> _Task directions_:
Every entry below, first to last, should be restated word for word.

============================================================

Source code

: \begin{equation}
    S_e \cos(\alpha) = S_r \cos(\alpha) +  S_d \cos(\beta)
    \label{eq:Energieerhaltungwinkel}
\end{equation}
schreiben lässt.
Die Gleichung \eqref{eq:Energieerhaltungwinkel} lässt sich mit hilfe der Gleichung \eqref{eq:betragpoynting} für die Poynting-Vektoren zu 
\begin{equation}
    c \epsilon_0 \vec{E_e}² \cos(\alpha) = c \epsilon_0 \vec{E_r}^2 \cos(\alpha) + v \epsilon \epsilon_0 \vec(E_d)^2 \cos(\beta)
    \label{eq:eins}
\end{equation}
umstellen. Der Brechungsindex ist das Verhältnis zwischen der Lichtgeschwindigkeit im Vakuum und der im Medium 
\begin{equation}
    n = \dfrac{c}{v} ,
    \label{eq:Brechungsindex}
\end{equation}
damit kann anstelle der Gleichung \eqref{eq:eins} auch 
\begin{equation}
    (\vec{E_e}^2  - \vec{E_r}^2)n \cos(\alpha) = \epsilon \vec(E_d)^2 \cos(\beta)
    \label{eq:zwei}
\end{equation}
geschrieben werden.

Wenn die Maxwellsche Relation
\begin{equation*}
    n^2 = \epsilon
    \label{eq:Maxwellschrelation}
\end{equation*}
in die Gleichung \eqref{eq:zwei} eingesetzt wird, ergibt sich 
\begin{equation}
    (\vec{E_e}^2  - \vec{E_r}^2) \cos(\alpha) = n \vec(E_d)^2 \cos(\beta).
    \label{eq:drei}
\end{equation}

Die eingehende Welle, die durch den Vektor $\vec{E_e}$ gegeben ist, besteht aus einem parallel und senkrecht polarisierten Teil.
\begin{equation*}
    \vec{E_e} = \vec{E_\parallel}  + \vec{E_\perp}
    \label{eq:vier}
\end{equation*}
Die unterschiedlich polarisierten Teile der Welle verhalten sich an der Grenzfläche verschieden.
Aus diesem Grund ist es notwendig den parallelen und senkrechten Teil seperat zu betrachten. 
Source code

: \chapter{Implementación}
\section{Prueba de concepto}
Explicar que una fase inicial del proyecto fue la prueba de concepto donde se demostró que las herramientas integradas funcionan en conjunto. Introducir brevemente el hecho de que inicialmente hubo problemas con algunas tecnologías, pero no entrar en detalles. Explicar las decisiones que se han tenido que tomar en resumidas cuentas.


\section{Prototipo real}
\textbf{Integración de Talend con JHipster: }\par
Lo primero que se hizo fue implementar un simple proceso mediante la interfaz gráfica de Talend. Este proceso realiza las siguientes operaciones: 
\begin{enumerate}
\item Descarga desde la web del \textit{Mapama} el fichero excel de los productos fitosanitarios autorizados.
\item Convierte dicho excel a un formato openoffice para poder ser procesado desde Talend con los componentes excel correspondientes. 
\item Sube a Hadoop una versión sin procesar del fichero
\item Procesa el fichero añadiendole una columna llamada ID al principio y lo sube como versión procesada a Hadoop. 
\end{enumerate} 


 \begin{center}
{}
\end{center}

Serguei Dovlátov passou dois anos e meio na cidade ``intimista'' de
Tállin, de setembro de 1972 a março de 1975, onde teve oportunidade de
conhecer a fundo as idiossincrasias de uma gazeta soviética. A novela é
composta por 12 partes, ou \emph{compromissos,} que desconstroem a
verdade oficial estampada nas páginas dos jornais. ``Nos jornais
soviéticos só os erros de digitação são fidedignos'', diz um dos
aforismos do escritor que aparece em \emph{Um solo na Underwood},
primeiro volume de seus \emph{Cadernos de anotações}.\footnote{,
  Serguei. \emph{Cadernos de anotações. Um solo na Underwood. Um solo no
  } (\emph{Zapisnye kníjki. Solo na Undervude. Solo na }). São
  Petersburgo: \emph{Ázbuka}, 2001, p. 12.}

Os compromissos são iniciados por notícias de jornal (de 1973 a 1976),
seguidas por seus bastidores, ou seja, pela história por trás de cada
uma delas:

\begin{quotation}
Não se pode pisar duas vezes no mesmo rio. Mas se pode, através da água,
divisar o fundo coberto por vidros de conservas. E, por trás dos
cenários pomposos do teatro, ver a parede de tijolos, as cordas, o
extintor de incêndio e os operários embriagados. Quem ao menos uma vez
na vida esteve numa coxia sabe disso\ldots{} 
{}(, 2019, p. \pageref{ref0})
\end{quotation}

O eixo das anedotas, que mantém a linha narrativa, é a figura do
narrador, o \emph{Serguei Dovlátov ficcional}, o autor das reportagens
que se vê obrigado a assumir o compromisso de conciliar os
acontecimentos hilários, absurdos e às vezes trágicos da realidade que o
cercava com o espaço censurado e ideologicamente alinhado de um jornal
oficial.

============================================================

> _Response to the exercise_:
Source code

: \begin{equation}
    S_e \cos(\alpha) = S_r \cos(\alpha) +  S_d \cos(\beta)
    \label{eq:Energieerhaltungwinkel}
\end{equation}
schreiben lässt.
Die Gleichung \eqref{eq:Energieerhaltungwinkel} lässt sich mit hilfe der Gleichung \eqref{eq:betragpoynting} für die Poynting-Vektoren zu 
\begin{equation}
    c \epsilon_0 \vec{E_e}² \cos(\alpha) = c \epsilon_0 \vec{E_r}^2 \cos(\alpha) + v \epsilon \epsilon_0 \vec(E_d)^2 \cos(\beta)
    \label{eq:eins}
\end{equation}
umstellen. Der Brechungsindex ist das Verhältnis zwischen der Lichtgeschwindigkeit im Vakuum und der im Medium 
\begin{equation}
    n = \dfrac{c}{v} ,
    \label{eq:Brechungsindex}
\end{equation}
damit kann anstelle der Gleichung \eqref{eq:eins} auch 
\begin{equation}
    (\vec{E_e}^2  - \vec{E_r}^2)n \cos(\alpha) = \epsilon \vec(E_d)^2 \cos(\beta)
    \label{eq:zwei}
\end{equation}
geschrieben werden.

Wenn die Maxwellsche Relation
\begin{equation*}
    n^2 = \epsilon
    \label{eq:Maxwellschrelation}
\end{equation*}
in die Gleichung \eqref{eq:zwei} eingesetzt wird, ergibt sich 
\begin{equation}
    (\vec{E_e}^2  - \vec{E_r}^2) \cos(\alpha) = n \vec(E_d)^2 \cos(\beta).
    \label{eq:drei}
\end{equation}

Die eingehende Welle, die durch den Vektor $\vec{E_e}$ gegeben ist, besteht aus einem parallel und senkrecht polarisierten Teil.
\begin{equation*}
    \vec{E_e} = \vec{E_\parallel}  + \vec{E_\perp}
    \label{eq:vier}
\end{equation*}
Die unterschiedlich polarisierten Teile der Welle verhalten sich an der Grenzfläche verschieden.
Aus diesem Grund ist es notwendig den parallelen und senkrechten Teil seperat zu betrachten. 
Source code

: \chapter{Implementación}
\section{Prueba de concepto}
Explicar que una fase inicial del proyecto fue la prueba de concepto donde se demostró que las herramientas integradas funcionan en conjunto. Introducir brevemente el hecho de que inicialmente hubo problemas con algunas tecnologías, pero no entrar en detalles. Explicar las decisiones que se han tenido que tomar en resumidas cuentas.


\section{Prototipo real}
\textbf{Integración de Talend con JHipster: }\par
Lo primero que se hizo fue implementar un simple proceso mediante la interfaz gráfica de Talend. Este proceso realiza las siguientes operaciones: 
\begin{enumerate}
\item Descarga desde la web del \textit{Mapama} el fichero excel de los productos fitosanitarios autorizados.
\item Convierte dicho excel a un formato openoffice para poder ser procesado desde Talend con los componentes excel correspondientes. 
\item Sube a Hadoop una versión sin procesar del fichero
\item Procesa el fichero añadiendole una columna llamada ID al principio y lo sube como versión procesada a Hadoop. 
\end{enumerate} 


 \begin{center}
{}
\end{center}

Serguei Dovlátov passou dois anos e meio na cidade ``intimista'' de
Tállin, de setembro de 1972 a março de 1975, onde teve oportunidade de
conhecer a fundo as idiossincrasias de uma gazeta soviética. A novela é
composta por 12 partes, ou \emph{compromissos,} que desconstroem a
verdade oficial estampada nas páginas dos jornais. ``Nos jornais
soviéticos só os erros de digitação são fidedignos'', diz um dos
aforismos do escritor que aparece em \emph{Um solo na Underwood},
primeiro volume de seus \emph{Cadernos de anotações}.\footnote{,
  Serguei. \emph{Cadernos de anotações. Um solo na Underwood. Um solo no
  } (\emph{Zapisnye kníjki. Solo na Undervude. Solo na }). São
  Petersburgo: \emph{Ázbuka}, 2001, p. 12.}

Os compromissos são iniciados por notícias de jornal (de 1973 a 1976),
seguidas por seus bastidores, ou seja, pela história por trás de cada
uma delas:

\begin{quotation}
Não se pode pisar duas vezes no mesmo rio. Mas se pode, através da água,
divisar o fundo coberto por vidros de conservas. E, por trás dos
cenários pomposos do teatro, ver a parede de tijolos, as cordas, o
extintor de incêndio e os operários embriagados. Quem ao menos uma vez
na vida esteve numa coxia sabe disso\ldots{} 
{}(, 2019, p. \pageref{ref0})
\end{quotation}

O eixo das anedotas, que mantém a linha narrativa, é a figura do
narrador, o \emph{Serguei Dovlátov ficcional}, o autor das reportagens
que se vê obrigado a assumir o compromisso de conciliar os
acontecimentos hilários, absurdos e às vezes trágicos da realidade que o
cercava com o espaço censurado e ideologicamente alinhado de um jornal
oficial.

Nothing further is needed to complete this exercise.